═════ AVAILABLE DATA

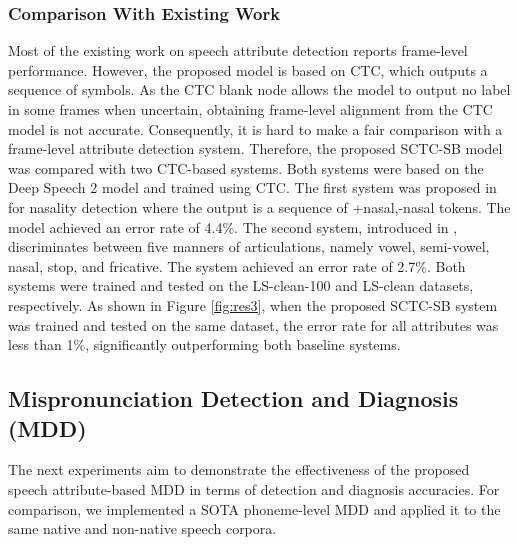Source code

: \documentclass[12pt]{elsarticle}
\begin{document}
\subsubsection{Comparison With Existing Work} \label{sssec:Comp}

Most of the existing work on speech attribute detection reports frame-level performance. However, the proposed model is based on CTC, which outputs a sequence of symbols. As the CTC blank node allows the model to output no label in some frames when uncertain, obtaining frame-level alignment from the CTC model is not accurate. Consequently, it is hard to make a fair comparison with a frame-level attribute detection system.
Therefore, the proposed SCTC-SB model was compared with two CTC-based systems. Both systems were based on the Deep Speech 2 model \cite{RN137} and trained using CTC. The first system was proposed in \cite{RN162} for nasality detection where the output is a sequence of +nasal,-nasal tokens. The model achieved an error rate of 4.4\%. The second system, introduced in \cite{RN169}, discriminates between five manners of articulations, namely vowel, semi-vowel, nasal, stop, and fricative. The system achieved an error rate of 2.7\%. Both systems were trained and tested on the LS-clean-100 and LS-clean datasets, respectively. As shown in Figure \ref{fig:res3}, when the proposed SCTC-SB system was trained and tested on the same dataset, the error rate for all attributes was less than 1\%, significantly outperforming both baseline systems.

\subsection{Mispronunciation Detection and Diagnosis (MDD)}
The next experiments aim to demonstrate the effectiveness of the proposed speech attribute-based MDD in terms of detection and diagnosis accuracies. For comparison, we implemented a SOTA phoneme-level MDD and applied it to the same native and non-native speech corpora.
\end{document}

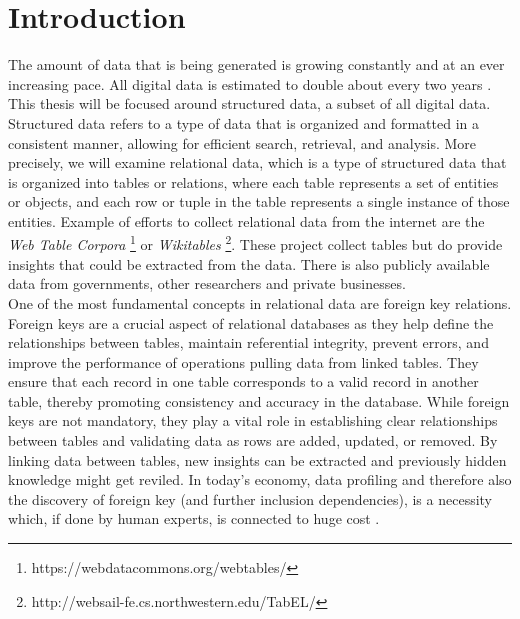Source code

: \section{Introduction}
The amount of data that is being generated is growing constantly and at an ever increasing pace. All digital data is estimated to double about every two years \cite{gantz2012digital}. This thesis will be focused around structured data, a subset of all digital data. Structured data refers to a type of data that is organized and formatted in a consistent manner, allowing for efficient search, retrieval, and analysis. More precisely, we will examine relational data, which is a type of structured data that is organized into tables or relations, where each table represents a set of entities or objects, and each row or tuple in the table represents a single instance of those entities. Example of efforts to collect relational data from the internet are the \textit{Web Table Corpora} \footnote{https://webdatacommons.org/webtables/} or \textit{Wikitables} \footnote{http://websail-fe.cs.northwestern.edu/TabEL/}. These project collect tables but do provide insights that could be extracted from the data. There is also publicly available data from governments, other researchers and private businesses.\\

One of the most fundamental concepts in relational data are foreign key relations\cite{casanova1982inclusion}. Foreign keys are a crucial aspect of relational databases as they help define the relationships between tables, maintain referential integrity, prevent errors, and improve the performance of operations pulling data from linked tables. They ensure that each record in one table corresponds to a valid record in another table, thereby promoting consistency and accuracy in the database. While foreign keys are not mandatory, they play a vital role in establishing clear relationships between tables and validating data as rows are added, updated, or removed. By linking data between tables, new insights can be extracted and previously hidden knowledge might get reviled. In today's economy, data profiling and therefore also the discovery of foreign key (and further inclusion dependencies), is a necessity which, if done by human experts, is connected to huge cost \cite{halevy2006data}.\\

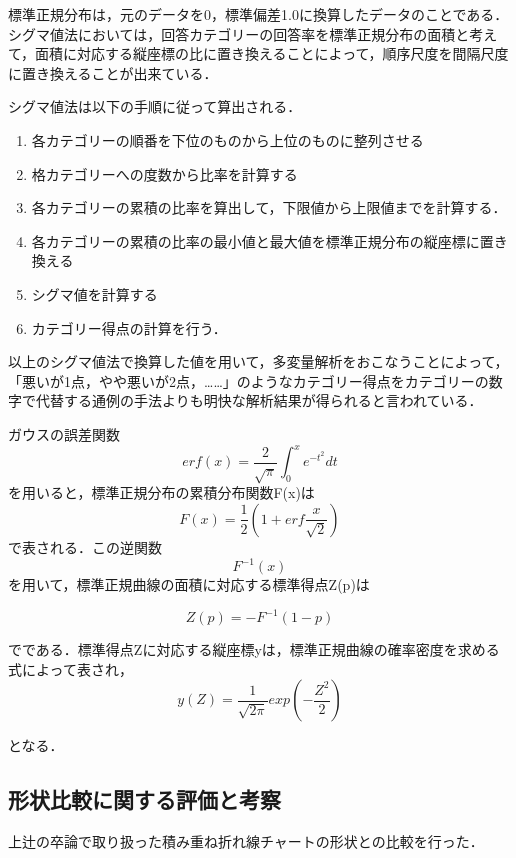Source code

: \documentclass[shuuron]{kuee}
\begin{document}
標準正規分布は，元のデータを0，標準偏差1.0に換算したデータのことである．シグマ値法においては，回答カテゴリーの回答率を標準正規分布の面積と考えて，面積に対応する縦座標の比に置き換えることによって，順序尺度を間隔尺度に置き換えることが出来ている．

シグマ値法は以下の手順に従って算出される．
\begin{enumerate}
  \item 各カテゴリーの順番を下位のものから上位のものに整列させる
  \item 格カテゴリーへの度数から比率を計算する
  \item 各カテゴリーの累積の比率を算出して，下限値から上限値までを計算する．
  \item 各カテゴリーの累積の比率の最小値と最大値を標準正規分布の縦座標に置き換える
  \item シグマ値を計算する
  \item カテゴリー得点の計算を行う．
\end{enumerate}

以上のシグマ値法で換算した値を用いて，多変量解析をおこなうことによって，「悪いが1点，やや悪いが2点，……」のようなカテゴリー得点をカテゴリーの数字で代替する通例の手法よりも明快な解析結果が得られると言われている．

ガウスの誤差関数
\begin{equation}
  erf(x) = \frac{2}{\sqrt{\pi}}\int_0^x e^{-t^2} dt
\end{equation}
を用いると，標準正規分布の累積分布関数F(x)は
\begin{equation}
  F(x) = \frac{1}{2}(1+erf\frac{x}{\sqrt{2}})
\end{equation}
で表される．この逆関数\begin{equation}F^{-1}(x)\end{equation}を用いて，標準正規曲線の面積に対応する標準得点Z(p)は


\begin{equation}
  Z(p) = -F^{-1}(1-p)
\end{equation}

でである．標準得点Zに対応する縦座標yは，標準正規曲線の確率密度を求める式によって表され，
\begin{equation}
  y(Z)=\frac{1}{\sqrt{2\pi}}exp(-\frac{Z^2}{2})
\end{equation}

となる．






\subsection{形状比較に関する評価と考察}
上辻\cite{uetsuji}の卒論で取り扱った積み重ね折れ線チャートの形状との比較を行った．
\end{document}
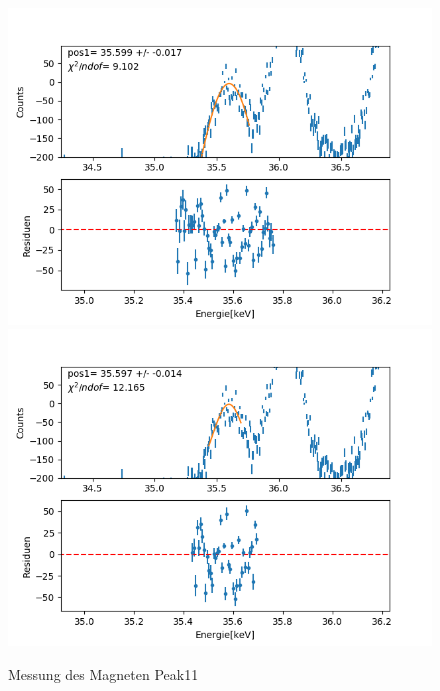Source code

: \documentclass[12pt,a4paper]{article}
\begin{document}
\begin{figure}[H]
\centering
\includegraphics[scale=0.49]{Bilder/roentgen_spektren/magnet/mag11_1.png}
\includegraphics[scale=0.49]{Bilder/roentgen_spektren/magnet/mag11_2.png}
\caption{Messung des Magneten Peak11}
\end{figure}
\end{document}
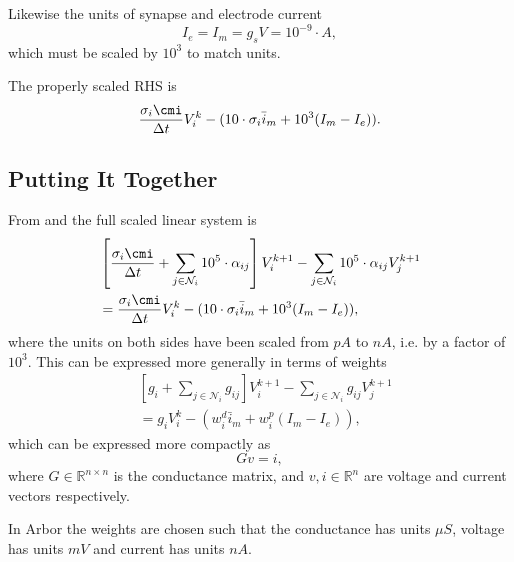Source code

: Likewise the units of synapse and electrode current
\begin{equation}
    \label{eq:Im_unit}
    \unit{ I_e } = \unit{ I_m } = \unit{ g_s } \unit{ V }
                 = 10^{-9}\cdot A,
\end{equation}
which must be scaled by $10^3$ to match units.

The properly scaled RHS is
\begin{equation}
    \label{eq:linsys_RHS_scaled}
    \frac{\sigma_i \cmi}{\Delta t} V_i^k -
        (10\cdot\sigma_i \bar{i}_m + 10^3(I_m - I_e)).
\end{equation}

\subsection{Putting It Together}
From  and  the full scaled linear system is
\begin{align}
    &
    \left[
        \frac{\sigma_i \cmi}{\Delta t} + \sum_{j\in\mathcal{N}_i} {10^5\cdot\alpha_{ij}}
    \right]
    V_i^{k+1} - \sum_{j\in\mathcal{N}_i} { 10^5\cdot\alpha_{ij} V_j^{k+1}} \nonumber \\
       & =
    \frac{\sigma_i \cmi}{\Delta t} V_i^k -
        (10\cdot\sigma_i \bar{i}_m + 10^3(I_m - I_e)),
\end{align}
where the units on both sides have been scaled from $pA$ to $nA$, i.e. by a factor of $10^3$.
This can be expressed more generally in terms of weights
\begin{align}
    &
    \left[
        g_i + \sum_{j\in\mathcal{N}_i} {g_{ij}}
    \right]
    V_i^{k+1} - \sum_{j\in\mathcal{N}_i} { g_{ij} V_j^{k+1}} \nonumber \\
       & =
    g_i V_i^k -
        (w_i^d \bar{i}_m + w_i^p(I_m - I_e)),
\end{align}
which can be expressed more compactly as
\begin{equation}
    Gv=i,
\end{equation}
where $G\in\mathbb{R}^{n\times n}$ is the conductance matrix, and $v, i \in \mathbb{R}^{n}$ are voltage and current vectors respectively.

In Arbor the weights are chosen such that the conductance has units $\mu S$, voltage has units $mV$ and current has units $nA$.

══════════

TASK DETAILS:
The task calls for every record to be transcribed exactly, with no images included.

TASK RESPONSE:
Source code

: \documentclass[12pt]{elsarticle}
\begin{document}
\subsubsection{Comparison With Existing Work} \label{sssec:Comp}

Most of the existing work on speech attribute detection reports frame-level performance. However, the proposed model is based on CTC, which outputs a sequence of symbols. As the CTC blank node allows the model to output no label in some frames when uncertain, obtaining frame-level alignment from the CTC model is not accurate. Consequently, it is hard to make a fair comparison with a frame-level attribute detection system.
Therefore, the proposed SCTC-SB model was compared with two CTC-based systems. Both systems were based on the Deep Speech 2 model \cite{RN137} and trained using CTC. The first system was proposed in \cite{RN162} for nasality detection where the output is a sequence of +nasal,-nasal tokens. The model achieved an error rate of 4.4\%. The second system, introduced in \cite{RN169}, discriminates between five manners of articulations, namely vowel, semi-vowel, nasal, stop, and fricative. The system achieved an error rate of 2.7\%. Both systems were trained and tested on the LS-clean-100 and LS-clean datasets, respectively. As shown in Figure \ref{fig:res3}, when the proposed SCTC-SB system was trained and tested on the same dataset, the error rate for all attributes was less than 1\%, significantly outperforming both baseline systems.

\subsection{Mispronunciation Detection and Diagnosis (MDD)}
The next experiments aim to demonstrate the effectiveness of the proposed speech attribute-based MDD in terms of detection and diagnosis accuracies. For comparison, we implemented a SOTA phoneme-level MDD and applied it to the same native and non-native speech corpora.
\end{document}

Source code

: \section{Introduction}
The amount of data that is being generated is growing constantly and at an ever increasing pace. All digital data is estimated to double about every two years \cite{gantz2012digital}. This thesis will be focused around structured data, a subset of all digital data. Structured data refers to a type of data that is organized and formatted in a consistent manner, allowing for efficient search, retrieval, and analysis. More precisely, we will examine relational data, which is a type of structured data that is organized into tables or relations, where each table represents a set of entities or objects, and each row or tuple in the table represents a single instance of those entities. Example of efforts to collect relational data from the internet are the \textit{Web Table Corpora} \footnote{https://webdatacommons.org/webtables/} or \textit{Wikitables} \footnote{http://websail-fe.cs.northwestern.edu/TabEL/}. These project collect tables but do provide insights that could be extracted from the data. There is also publicly available data from governments, other researchers and private businesses.\\

One of the most fundamental concepts in relational data are foreign key relations\cite{casanova1982inclusion}. Foreign keys are a crucial aspect of relational databases as they help define the relationships between tables, maintain referential integrity, prevent errors, and improve the performance of operations pulling data from linked tables. They ensure that each record in one table corresponds to a valid record in another table, thereby promoting consistency and accuracy in the database. While foreign keys are not mandatory, they play a vital role in establishing clear relationships between tables and validating data as rows are added, updated, or removed. By linking data between tables, new insights can be extracted and previously hidden knowledge might get reviled. In today's economy, data profiling and therefore also the discovery of foreign key (and further inclusion dependencies), is a necessity which, if done by human experts, is connected to huge cost \cite{halevy2006data}.\\

Source code

: \documentclass[shuuron]{kuee}
\begin{document}
標準正規分布は，元のデータを0，標準偏差1.0に換算したデータのことである．シグマ値法においては，回答カテゴリーの回答率を標準正規分布の面積と考えて，面積に対応する縦座標の比に置き換えることによって，順序尺度を間隔尺度に置き換えることが出来ている．

シグマ値法は以下の手順に従って算出される．
\begin{enumerate}
  \item 各カテゴリーの順番を下位のものから上位のものに整列させる
  \item 格カテゴリーへの度数から比率を計算する
  \item 各カテゴリーの累積の比率を算出して，下限値から上限値までを計算する．
  \item 各カテゴリーの累積の比率の最小値と最大値を標準正規分布の縦座標に置き換える
  \item シグマ値を計算する
  \item カテゴリー得点の計算を行う．
\end{enumerate}

以上のシグマ値法で換算した値を用いて，多変量解析をおこなうことによって，「悪いが1点，やや悪いが2点，……」のようなカテゴリー得点をカテゴリーの数字で代替する通例の手法よりも明快な解析結果が得られると言われている．

ガウスの誤差関数
\begin{equation}
  erf(x) = \frac{2}{\sqrt{\pi}}\int_0^x e^{-t^2} dt
\end{equation}
を用いると，標準正規分布の累積分布関数F(x)は
\begin{equation}
  F(x) = \frac{1}{2}(1+erf\frac{x}{\sqrt{2}})
\end{equation}
で表される．この逆関数\begin{equation}F^{-1}(x)\end{equation}を用いて，標準正規曲線の面積に対応する標準得点Z(p)は


\begin{equation}
  Z(p) = -F^{-1}(1-p)
\end{equation}

でである．標準得点Zに対応する縦座標yは，標準正規曲線の確率密度を求める式によって表され，
\begin{equation}
  y(Z)=\frac{1}{\sqrt{2\pi}}exp(-\frac{Z^2}{2})
\end{equation}

となる．






\subsection{形状比較に関する評価と考察}
上辻\cite{uetsuji}の卒論で取り扱った積み重ね折れ線チャートの形状との比較を行った．
\end{document}
Source code

: \documentclass[12pt,a4paper]{article}
\begin{document}
\begin{figure}[H]
\centering
\includegraphics[scale=0.49]{Bilder/roentgen_spektren/magnet/mag11_1.png}
\includegraphics[scale=0.49]{Bilder/roentgen_spektren/magnet/mag11_2.png}
\caption{Messung des Magneten Peak11}
\end{figure}
\end{document}
Source code

: Likewise the units of synapse and electrode current
\begin{equation}
    \label{eq:Im_unit}
    \unit{ I_e } = \unit{ I_m } = \unit{ g_s } \unit{ V }
                 = 10^{-9}\cdot A,
\end{equation}
which must be scaled by $10^3$ to match units.

The properly scaled RHS is
\begin{equation}
    \label{eq:linsys_RHS_scaled}
    \frac{\sigma_i \cmi}{\Delta t} V_i^k -
        (10\cdot\sigma_i \bar{i}_m + 10^3(I_m - I_e)).
\end{equation}

\subsection{Putting It Together}
From  and  the full scaled linear system is
\begin{align}
    &
    \left[
        \frac{\sigma_i \cmi}{\Delta t} + \sum_{j\in\mathcal{N}_i} {10^5\cdot\alpha_{ij}}
    \right]
    V_i^{k+1} - \sum_{j\in\mathcal{N}_i} { 10^5\cdot\alpha_{ij} V_j^{k+1}} \nonumber \\
       & =
    \frac{\sigma_i \cmi}{\Delta t} V_i^k -
        (10\cdot\sigma_i \bar{i}_m + 10^3(I_m - I_e)),
\end{align}
where the units on both sides have been scaled from $pA$ to $nA$, i.e. by a factor of $10^3$.
This can be expressed more generally in terms of weights
\begin{align}
    &
    \left[
        g_i + \sum_{j\in\mathcal{N}_i} {g_{ij}}
    \right]
    V_i^{k+1} - \sum_{j\in\mathcal{N}_i} { g_{ij} V_j^{k+1}} \nonumber \\
       & =
    g_i V_i^k -
        (w_i^d \bar{i}_m + w_i^p(I_m - I_e)),
\end{align}
which can be expressed more compactly as
\begin{equation}
    Gv=i,
\end{equation}
where $G\in\mathbb{R}^{n\times n}$ is the conductance matrix, and $v, i \in \mathbb{R}^{n}$ are voltage and current vectors respectively.

In Arbor the weights are chosen such that the conductance has units $\mu S$, voltage has units $mV$ and current has units $nA$.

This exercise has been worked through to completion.